Former University of Miami booster Nevin Shapiro is an angry man. The Miami Herald just published some of Shapiro’s emails that he’s been sending from a New Orleans prison. They show a man determined to destroy the Miami Hurricanes football program.
Here are some of Shapiro’s rants:
- “The public is going to hate me worse in the next coming months,” Shapiro wrote. “It’s going to be severe and catastrophic. My feelings are getting inflamed and I’m going to pop off pretty soon with regards to them and the NCAA. I’m coming for them both (the University of Miami and former players) and I’m going to be successful.”
- “I’m taking that program down to Chinatown and the former players and links to that program. Why? Because the U.S. government lined up 47 former players to testify against me in open court if I went to trial. That in itself is motivation to shove it up their collective (butts).”

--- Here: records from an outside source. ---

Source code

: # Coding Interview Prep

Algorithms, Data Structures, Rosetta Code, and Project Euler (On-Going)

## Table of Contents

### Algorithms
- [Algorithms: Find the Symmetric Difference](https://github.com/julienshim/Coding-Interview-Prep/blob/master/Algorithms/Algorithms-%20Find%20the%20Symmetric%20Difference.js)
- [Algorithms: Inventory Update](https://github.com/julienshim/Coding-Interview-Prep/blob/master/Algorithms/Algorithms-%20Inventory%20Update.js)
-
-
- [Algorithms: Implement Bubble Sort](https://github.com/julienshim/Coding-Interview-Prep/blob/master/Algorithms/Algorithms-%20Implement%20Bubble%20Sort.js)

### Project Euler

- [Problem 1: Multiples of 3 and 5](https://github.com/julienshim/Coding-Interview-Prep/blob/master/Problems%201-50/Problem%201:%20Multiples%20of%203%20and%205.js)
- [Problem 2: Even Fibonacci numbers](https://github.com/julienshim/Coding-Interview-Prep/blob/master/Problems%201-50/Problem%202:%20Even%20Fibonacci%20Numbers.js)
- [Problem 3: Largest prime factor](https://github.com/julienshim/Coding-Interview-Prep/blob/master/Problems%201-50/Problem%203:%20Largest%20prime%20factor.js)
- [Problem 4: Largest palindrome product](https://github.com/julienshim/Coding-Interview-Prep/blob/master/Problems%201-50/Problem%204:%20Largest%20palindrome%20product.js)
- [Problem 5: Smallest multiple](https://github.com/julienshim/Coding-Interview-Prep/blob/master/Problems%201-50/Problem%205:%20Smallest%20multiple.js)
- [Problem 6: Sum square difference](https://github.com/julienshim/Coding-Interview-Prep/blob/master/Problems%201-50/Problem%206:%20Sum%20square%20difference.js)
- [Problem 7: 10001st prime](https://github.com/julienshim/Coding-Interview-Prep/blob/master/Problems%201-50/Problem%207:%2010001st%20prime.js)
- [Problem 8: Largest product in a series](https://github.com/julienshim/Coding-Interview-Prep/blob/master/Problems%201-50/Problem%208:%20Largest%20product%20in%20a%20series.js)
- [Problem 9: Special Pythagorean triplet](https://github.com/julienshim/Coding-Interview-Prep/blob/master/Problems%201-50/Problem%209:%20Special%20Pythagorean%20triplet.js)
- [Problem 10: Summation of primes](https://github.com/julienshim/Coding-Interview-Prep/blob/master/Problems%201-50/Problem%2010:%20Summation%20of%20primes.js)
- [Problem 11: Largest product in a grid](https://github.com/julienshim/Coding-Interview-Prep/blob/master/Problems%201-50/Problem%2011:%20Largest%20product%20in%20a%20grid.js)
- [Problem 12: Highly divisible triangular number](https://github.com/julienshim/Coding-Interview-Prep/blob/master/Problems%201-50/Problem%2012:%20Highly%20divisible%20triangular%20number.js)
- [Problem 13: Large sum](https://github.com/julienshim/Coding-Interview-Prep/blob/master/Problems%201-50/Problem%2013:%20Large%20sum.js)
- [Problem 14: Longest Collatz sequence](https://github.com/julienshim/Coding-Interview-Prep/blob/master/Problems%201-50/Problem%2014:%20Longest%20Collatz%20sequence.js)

Shapiro said that he provided thousands of impermissible benefits to more than 72 athletes from 2002-2010. Those benefits included cash, prostitutes, entertainment in his homes and on his yacht, paid trips to restaurants and nightclubs, jewelry, bounties for on-field play, travel and an abortion.
“We think the worst is behind us,” said Miami coach Al Golden. “The (current) coaches and 95 percent of the players weren’t here when that thing went on. There’s a shift by the NCAA to go after the perpetrators and that’s not us.”
Shapiro is currently in prison for his role in a $930 million Ponzi scheme. He pled guilty in September 2010 to one count of securities fraud and one count of money laundering. He’s expected to serve a total of 17 years behind bars.
Last season, the University of Miami barred its football team from bowl consideration since the NCAA is investigating the program. In addition, 12 players had to pay restitution and eight sat out one to six games. The Hurricanes had a 6-6 season.
The University of Miami doesn’t believe Shapiro’s claim that “UM is getting the death penalty or damn close to it,” although Miami officials told the newspaper that one or two bowl bans and scholarship losses are quite possible.